→ Work item: Go through the data below and transcribe it exactly. Omit the images.

Top of Exercise material

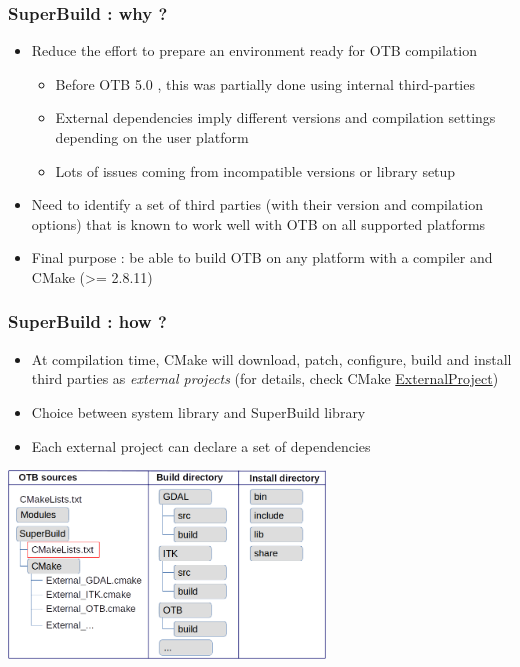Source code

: \documentclass[8pt]{beamer}
\begin{document}
\begin{frame}
\frametitle{SuperBuild : why ?}

\begin{itemize}
\item Reduce the effort to prepare an environment ready for OTB compilation
\begin{itemize}
\item Before OTB 5.0 , this was partially done using internal third-parties
\item External dependencies imply different versions and compilation settings depending on the user platform
\item Lots of issues coming from incompatible versions or library setup
\end{itemize}
\item Need to identify a set of third parties (with their version and compilation options) 
that is known to work well with OTB on all supported platforms
\item Final purpose : be able to build OTB on any platform with a compiler and CMake (\textgreater = 2.8.11)
\end{itemize}

\end{frame}

\begin{frame}
\frametitle{SuperBuild : how ?}

\begin{itemize}
\item At compilation time, CMake will download, patch, configure, build and 
install third parties as \emph{external projects} (for details, check CMake 
\href{http://www.cmake.org/cmake/help/v3.2/module/ExternalProject.html}{ExternalProject})
\item Choice between system library and SuperBuild library
\item Each external project can declare a set of dependencies
\end{itemize}

\begin{center}
\includegraphics[height=5cm]{images/otb_superbuild_archi}
\end{center}

\end{frame}
\end{document}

Bottom of Exercise material

→ Solved problem:
Source code

: \documentclass[8pt]{beamer}
\begin{document}
\begin{frame}
\frametitle{SuperBuild : why ?}

\begin{itemize}
\item Reduce the effort to prepare an environment ready for OTB compilation
\begin{itemize}
\item Before OTB 5.0 , this was partially done using internal third-parties
\item External dependencies imply different versions and compilation settings depending on the user platform
\item Lots of issues coming from incompatible versions or library setup
\end{itemize}
\item Need to identify a set of third parties (with their version and compilation options) 
that is known to work well with OTB on all supported platforms
\item Final purpose : be able to build OTB on any platform with a compiler and CMake (\textgreater = 2.8.11)
\end{itemize}

\end{frame}

\begin{frame}
\frametitle{SuperBuild : how ?}

\begin{itemize}
\item At compilation time, CMake will download, patch, configure, build and 
install third parties as \emph{external projects} (for details, check CMake 
\href{http://www.cmake.org/cmake/help/v3.2/module/ExternalProject.html}{ExternalProject})
\item Choice between system library and SuperBuild library
\item Each external project can declare a set of dependencies
\end{itemize}

\begin{center}
\includegraphics[height=5cm]{images/otb_superbuild_archi}
\end{center}

\end{frame}
\end{document}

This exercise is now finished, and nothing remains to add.